Rhee laughed. “Yeah, okay. If you say so,” she said.

Charly rubbed her forehead. Rhee Daniels, an old friend from college and the only person willing to give Charly a job when she needed one the most, was a lot of positive things. She was loyal. She was fun to be around. But treating the kids in her daycare with the kind of respect they should be accorded was not one of her positive attributes.

And as if to prove Charly’s point, Rhee screamed loudly at one of the kids. “Mikey, leave Amber alone with your stupid butt! Boy, you hear me? Leave that girl alone!” Then she yelled at him in even more frustration, even though he was no longer pulling on Amber’s hair: “You so stupid!” she yelled.

“Come on, Rhee,” Charly said, feeling for the kid.

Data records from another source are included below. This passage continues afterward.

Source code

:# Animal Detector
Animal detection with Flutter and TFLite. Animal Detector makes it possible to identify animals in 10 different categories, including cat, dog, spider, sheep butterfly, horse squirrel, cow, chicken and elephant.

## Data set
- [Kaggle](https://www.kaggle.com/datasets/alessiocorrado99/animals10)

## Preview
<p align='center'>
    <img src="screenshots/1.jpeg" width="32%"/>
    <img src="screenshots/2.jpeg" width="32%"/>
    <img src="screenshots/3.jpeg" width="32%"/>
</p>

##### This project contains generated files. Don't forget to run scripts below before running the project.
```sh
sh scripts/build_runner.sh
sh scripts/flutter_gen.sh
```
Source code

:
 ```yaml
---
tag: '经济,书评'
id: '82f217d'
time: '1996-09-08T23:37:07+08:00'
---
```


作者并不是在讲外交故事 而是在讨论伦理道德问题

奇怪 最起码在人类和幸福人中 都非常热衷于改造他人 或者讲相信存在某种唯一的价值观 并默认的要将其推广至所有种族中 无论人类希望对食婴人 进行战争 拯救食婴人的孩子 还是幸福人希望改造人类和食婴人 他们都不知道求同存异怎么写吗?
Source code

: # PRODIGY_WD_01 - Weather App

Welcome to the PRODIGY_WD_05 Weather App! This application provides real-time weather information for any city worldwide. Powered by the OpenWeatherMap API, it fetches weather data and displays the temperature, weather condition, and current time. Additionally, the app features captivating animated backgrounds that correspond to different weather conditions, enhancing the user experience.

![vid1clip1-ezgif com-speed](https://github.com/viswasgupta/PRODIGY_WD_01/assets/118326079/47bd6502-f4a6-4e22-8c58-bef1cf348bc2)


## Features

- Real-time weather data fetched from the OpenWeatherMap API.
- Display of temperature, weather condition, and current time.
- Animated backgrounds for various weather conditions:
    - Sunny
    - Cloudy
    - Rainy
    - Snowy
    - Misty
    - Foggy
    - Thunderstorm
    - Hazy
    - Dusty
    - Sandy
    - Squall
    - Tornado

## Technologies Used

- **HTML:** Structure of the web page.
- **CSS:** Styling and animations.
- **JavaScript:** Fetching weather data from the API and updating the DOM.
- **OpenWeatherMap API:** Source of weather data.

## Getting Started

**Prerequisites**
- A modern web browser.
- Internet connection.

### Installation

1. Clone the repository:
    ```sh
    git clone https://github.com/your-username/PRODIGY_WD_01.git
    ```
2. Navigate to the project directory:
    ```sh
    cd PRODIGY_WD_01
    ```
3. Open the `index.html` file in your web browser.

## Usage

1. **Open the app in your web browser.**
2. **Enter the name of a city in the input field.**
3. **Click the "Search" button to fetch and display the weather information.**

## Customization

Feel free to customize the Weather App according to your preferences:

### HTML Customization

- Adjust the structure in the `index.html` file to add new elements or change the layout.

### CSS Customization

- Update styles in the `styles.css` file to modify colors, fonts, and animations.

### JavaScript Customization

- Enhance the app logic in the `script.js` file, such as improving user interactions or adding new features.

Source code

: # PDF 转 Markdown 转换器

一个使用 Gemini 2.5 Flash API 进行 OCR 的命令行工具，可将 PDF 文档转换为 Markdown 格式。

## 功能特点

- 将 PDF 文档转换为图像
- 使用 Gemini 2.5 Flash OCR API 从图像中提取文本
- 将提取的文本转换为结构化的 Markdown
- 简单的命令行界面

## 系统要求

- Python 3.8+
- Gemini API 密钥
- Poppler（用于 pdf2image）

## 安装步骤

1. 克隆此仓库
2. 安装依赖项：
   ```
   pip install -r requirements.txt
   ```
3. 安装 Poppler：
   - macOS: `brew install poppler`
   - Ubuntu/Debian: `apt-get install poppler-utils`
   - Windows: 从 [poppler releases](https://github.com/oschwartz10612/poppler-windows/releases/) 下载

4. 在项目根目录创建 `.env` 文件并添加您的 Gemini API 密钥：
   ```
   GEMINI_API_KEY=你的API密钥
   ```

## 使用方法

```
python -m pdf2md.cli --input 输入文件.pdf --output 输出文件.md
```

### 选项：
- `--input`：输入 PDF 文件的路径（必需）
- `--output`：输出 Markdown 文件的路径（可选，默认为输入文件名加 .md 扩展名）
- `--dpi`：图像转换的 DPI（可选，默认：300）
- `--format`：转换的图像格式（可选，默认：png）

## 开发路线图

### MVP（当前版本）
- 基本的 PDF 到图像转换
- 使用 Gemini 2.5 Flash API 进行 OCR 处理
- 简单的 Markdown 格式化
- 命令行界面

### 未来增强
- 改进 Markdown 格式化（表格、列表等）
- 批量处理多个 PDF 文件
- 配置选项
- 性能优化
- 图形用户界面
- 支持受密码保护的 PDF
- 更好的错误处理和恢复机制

“What?” Rhee asked. “I didn’t call him bad.”

“You shouldn’t call him stupid either.” Charly knew the job Rhee had given to her was her only lifeline, and losing it could render her homeless again, but that didn’t mean she wasn’t going to tell her friend how she truly felt.

Even if her friend wasn’t trying to hear it. “Child please,” Rhee said to Charly. “Some kids are bad, and some kids are stupid. I happen to have both kinds in my daycare. You can bury your head in the sand all you want and pretend we got the future Barack and Michelle Obama up in this bitch. I can’t do that. The truth is still the truth.”

“It’s not true,” Charly objected, “but if you keep calling them such negative names long enough it can become true. And the last thing these kids need is for the Pygmalion Effect to infect them.”

Rhee looked at Charly. “The Pig-what?”

Charly looked at her friend. Sometimes she forgot that Rhee partied far more than she studied in college. “We don’t want to put all of those negative labels on our kids that later becomes a self-fulfilling prophesy for them,” Charly said. “That’s what.”

“Then they need to stop acting like zip-dang fools,” said Rhee. “They stop acting like they don’t have any home training, then I’ll stop treating them like they don’t have any home training. I don’t play with these kids.” Then she handed Charly an envelope. “This came for you,” she said.

Charly looked at the envelope, then took it from Rhee’s hand.

Because Charly was often forced to move whenever the area she was living in became too violent even by her now low standards, and she therefore wasn’t living in what she’d call a permanent residence by any stretch of the imagination, Rhee allowed her to use her home address on all of her business correspondences. Since Rhee knew she couldn’t pay Charly very much money, which meant Charly had to live in those low-income, tough areas to survive, she had no problem letting her old friend use her address.

The fact that Charly was arrested, too, when Darryl first died, kept her standards low as well. Because the arrest itself was still on her record. It required an explanation whenever a background check was pulled on her. And despite her explanation, it always got her a rejection. Why should they hire somebody who had to explain their involvement in a theft and murder when they could hire somebody who didn’t have that baggage?

Charly looked at the state the letter was coming from, and tried to remember just what job she applied for in Kentucky. But she couldn’t remember. She’d been applying, for almost three years running, for far too many jobs to remember exactly.

Besides, she knew what a letter meant. If a potential employer sent a letter rather than called her on the phone, she knew it meant a flat turn down or a we selected a more suitable candidate even when they didn’t so much as give Charly an interview. She was never excited when a letter arrived.